If a line in the entries below includes "ThemeGallery", pick it out and copy it.

━━ Source data

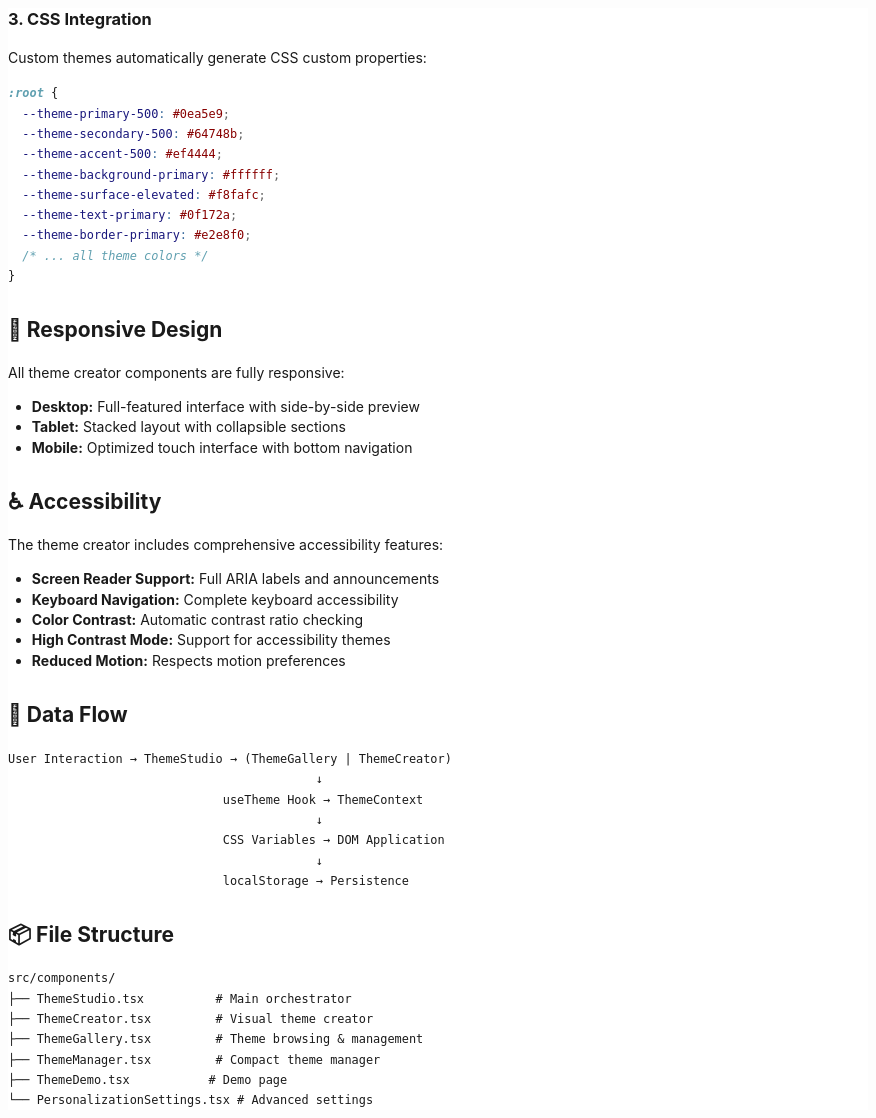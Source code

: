 ### 3. CSS Integration
Custom themes automatically generate CSS custom properties:

```css
:root {
  --theme-primary-500: #0ea5e9;
  --theme-secondary-500: #64748b;
  --theme-accent-500: #ef4444;
  --theme-background-primary: #ffffff;
  --theme-surface-elevated: #f8fafc;
  --theme-text-primary: #0f172a;
  --theme-border-primary: #e2e8f0;
  /* ... all theme colors */
}
```

## 📱 Responsive Design

All theme creator components are fully responsive:

- **Desktop:** Full-featured interface with side-by-side preview
- **Tablet:** Stacked layout with collapsible sections
- **Mobile:** Optimized touch interface with bottom navigation

## ♿ Accessibility

The theme creator includes comprehensive accessibility features:

- **Screen Reader Support:** Full ARIA labels and announcements
- **Keyboard Navigation:** Complete keyboard accessibility
- **Color Contrast:** Automatic contrast ratio checking
- **High Contrast Mode:** Support for accessibility themes
- **Reduced Motion:** Respects motion preferences

## 🔄 Data Flow

```
User Interaction → ThemeStudio → (ThemeGallery | ThemeCreator)
                                           ↓
                              useTheme Hook → ThemeContext
                                           ↓
                              CSS Variables → DOM Application
                                           ↓
                              localStorage → Persistence
```

## 📦 File Structure

```
src/components/
├── ThemeStudio.tsx          # Main orchestrator
├── ThemeCreator.tsx         # Visual theme creator
├── ThemeGallery.tsx         # Theme browsing & management
├── ThemeManager.tsx         # Compact theme manager
├── ThemeDemo.tsx           # Demo page
└── PersonalizationSettings.tsx # Advanced settings
```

━━━━

- Answer area
User Interaction → ThemeStudio → (ThemeGallery | ThemeCreator)
├── ThemeGallery.tsx         # Theme browsing & management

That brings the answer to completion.